The Senate has rejected only nine cabinet appointees — ever. And while the U.N. ambassadorship for which Bolton has been proposed is not cabinet level, no one nominated for that post has ever been blocked. Even moderate Republican Sen. Lincoln Chafee of Rhode Island, who disapproves of much of what Bolton stands for, told National Public Radio last week, “The president gets to choose his people. He gets to put his people where he wants them. And it’s a very high threshold for me to deny him that power.”

Yet, in Bolton’s case, that threshold may have been crossed. New allegations call into question his fitness to serve in the U.N. job. At the urging of three moderate Republican senators, including Chafee, the chairman of the Senate Foreign Relations Committee has postponed a vote on his nomination to allow time for the charges to be investigated.

There are only two factors that can stop a presidential nominee for the executive branch — and both may apply to Bolton. The first he shares with Lani Guinier, among others. She was the lawyer who was selected by President Bill Clinton to fill the nation’s top civil rights post and who was pilloried for her liberal ideas on minority representation and forced to withdraw. Like Guinier, Bolton has drawn fire not for who he is but for what he actually thinks.
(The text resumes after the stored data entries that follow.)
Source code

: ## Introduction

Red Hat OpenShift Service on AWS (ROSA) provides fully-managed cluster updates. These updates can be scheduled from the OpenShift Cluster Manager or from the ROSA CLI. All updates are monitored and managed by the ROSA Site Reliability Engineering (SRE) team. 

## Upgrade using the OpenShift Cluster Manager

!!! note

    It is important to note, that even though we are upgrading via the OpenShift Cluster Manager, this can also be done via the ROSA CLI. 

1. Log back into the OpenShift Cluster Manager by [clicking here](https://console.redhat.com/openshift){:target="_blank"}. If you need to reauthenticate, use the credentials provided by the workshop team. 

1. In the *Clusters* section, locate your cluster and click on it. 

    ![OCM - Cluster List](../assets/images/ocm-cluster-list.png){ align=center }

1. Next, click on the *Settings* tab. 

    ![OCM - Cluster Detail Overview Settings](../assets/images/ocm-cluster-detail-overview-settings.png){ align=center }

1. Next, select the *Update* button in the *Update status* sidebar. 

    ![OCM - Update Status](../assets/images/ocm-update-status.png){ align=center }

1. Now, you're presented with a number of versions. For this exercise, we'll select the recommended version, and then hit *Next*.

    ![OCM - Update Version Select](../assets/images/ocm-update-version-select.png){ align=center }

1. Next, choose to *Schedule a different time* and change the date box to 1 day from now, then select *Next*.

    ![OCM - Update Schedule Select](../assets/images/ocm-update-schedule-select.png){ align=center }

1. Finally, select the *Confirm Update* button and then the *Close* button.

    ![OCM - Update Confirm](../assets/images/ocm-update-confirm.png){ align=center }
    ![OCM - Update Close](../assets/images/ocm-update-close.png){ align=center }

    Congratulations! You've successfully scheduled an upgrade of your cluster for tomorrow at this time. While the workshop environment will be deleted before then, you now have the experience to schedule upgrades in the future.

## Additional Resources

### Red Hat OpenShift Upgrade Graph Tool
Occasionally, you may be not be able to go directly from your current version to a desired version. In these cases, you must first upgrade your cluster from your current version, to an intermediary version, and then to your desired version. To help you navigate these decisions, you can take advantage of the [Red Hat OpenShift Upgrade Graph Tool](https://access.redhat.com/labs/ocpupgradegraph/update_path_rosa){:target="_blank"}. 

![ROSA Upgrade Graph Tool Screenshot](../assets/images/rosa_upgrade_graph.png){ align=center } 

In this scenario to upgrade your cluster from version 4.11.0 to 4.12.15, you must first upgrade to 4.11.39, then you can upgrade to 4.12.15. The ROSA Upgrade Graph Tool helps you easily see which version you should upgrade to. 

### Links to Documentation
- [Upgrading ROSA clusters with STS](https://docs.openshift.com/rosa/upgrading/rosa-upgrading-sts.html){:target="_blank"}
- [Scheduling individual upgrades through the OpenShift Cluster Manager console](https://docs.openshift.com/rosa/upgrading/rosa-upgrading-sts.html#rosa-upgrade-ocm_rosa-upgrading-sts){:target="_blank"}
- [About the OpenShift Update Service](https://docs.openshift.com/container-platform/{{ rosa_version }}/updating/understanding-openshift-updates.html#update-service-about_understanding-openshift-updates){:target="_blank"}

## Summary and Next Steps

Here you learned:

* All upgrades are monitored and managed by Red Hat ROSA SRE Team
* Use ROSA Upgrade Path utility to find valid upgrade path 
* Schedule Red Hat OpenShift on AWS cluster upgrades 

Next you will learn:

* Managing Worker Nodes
The second is a matter of ethical or legal lapses. Indiscretions of this kind can at times prompt nominees to withdraw even before the Senate officially weighs in. That’s what relegated names like Zoe Baird, Bernard Kerik and Linda Chavez to historical footnotes. In Bolton’s case, allegations about his flair for interpersonal relations may become his undoing. Did he really argue with a U.S. Agency for International Development worker in a Moscow hotel, throw things at her in a hallway and bang on her door in the middle of the night back when he was in the private sector? Has he torpedoed the careers of those who disagreed with him in government? (Bolton said he sought the transfer, not dismissal, of people in whom he had lost confidence.)

It would be bad enough if he hassled a person working for USAID in Kyrgyzstan. But Bolton also appears to have crossed his former boss at the State Department, Colin L. Powell, who did not sign a letter from other former secretaries of state endorsing him for the U.N. post.

If the Bolton deliberations seem fractious, just wait for the ones on judicial appointments, starting with two controversial choices the Judiciary Committee sent to the Senate floor last week. Senators are much less likely to give the president a pass when he proposes candidates to the federal bench. Over the past decade, the Senate has blocked dozens of nominees slated for the federal appellate courts, as Democrats and Republicans target those deemed too extreme.

Why does the Senate hold executive and judicial nominees to such different standards? For good reasons. First, judges serve for life, unlike executive appointees who serve for fixed terms or at the will of the president. Lifetime tenure means that the policy consequences of confirming a judicial nominee can far exceed the consequences of confirming an executive nominee, long outliving a presidential administration.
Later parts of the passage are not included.